Down to the last line below, repeat the entries word for word and drop the pictures.

[Provided data Boundary: Start]

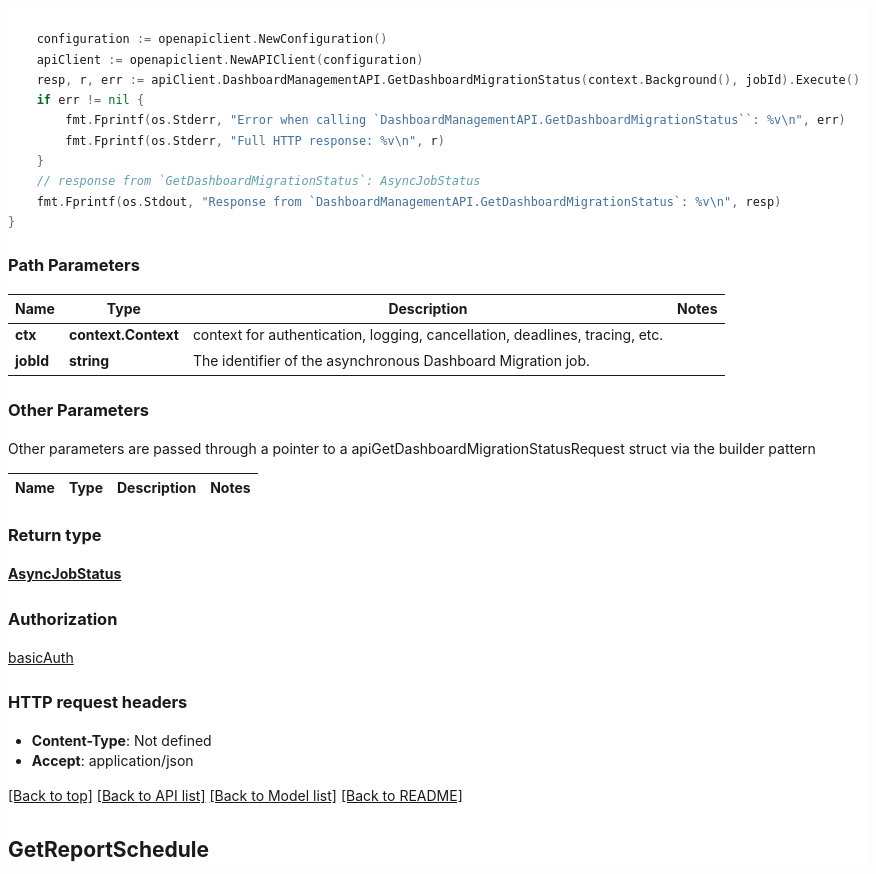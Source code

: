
 ```go

	configuration := openapiclient.NewConfiguration()
	apiClient := openapiclient.NewAPIClient(configuration)
	resp, r, err := apiClient.DashboardManagementAPI.GetDashboardMigrationStatus(context.Background(), jobId).Execute()
	if err != nil {
		fmt.Fprintf(os.Stderr, "Error when calling `DashboardManagementAPI.GetDashboardMigrationStatus``: %v\n", err)
		fmt.Fprintf(os.Stderr, "Full HTTP response: %v\n", r)
	}
	// response from `GetDashboardMigrationStatus`: AsyncJobStatus
	fmt.Fprintf(os.Stdout, "Response from `DashboardManagementAPI.GetDashboardMigrationStatus`: %v\n", resp)
}
```

### Path Parameters


Name | Type | Description  | Notes
------------- | ------------- | ------------- | -------------
**ctx** | **context.Context** | context for authentication, logging, cancellation, deadlines, tracing, etc.
**jobId** | **string** | The identifier of the asynchronous Dashboard Migration job. | 

### Other Parameters

Other parameters are passed through a pointer to a apiGetDashboardMigrationStatusRequest struct via the builder pattern


Name | Type | Description  | Notes
------------- | ------------- | ------------- | -------------


### Return type

[**AsyncJobStatus**](AsyncJobStatus.md)

### Authorization

[basicAuth](../README.md#basicAuth)

### HTTP request headers

- **Content-Type**: Not defined
- **Accept**: application/json

[[Back to top]](#) [[Back to API list]](../README.md#documentation-for-api-endpoints)
[[Back to Model list]](../README.md#documentation-for-models)
[[Back to README]](../README.md)


## GetReportSchedule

[Provided data Boundary: End]

Expected answer>
Source code

:
 ```go

	configuration := openapiclient.NewConfiguration()
	apiClient := openapiclient.NewAPIClient(configuration)
	resp, r, err := apiClient.DashboardManagementAPI.GetDashboardMigrationStatus(context.Background(), jobId).Execute()
	if err != nil {
		fmt.Fprintf(os.Stderr, "Error when calling `DashboardManagementAPI.GetDashboardMigrationStatus``: %v\n", err)
		fmt.Fprintf(os.Stderr, "Full HTTP response: %v\n", r)
	}
	// response from `GetDashboardMigrationStatus`: AsyncJobStatus
	fmt.Fprintf(os.Stdout, "Response from `DashboardManagementAPI.GetDashboardMigrationStatus`: %v\n", resp)
}
```

### Path Parameters


Name | Type | Description  | Notes
------------- | ------------- | ------------- | -------------
**ctx** | **context.Context** | context for authentication, logging, cancellation, deadlines, tracing, etc.
**jobId** | **string** | The identifier of the asynchronous Dashboard Migration job. | 

### Other Parameters

Other parameters are passed through a pointer to a apiGetDashboardMigrationStatusRequest struct via the builder pattern


Name | Type | Description  | Notes
------------- | ------------- | ------------- | -------------


### Return type

[**AsyncJobStatus**](AsyncJobStatus.md)

### Authorization

[basicAuth](../README.md#basicAuth)

### HTTP request headers

- **Content-Type**: Not defined
- **Accept**: application/json

[[Back to top]](#) [[Back to API list]](../README.md#documentation-for-api-endpoints)
[[Back to Model list]](../README.md#documentation-for-models)
[[Back to README]](../README.md)


## GetReportSchedule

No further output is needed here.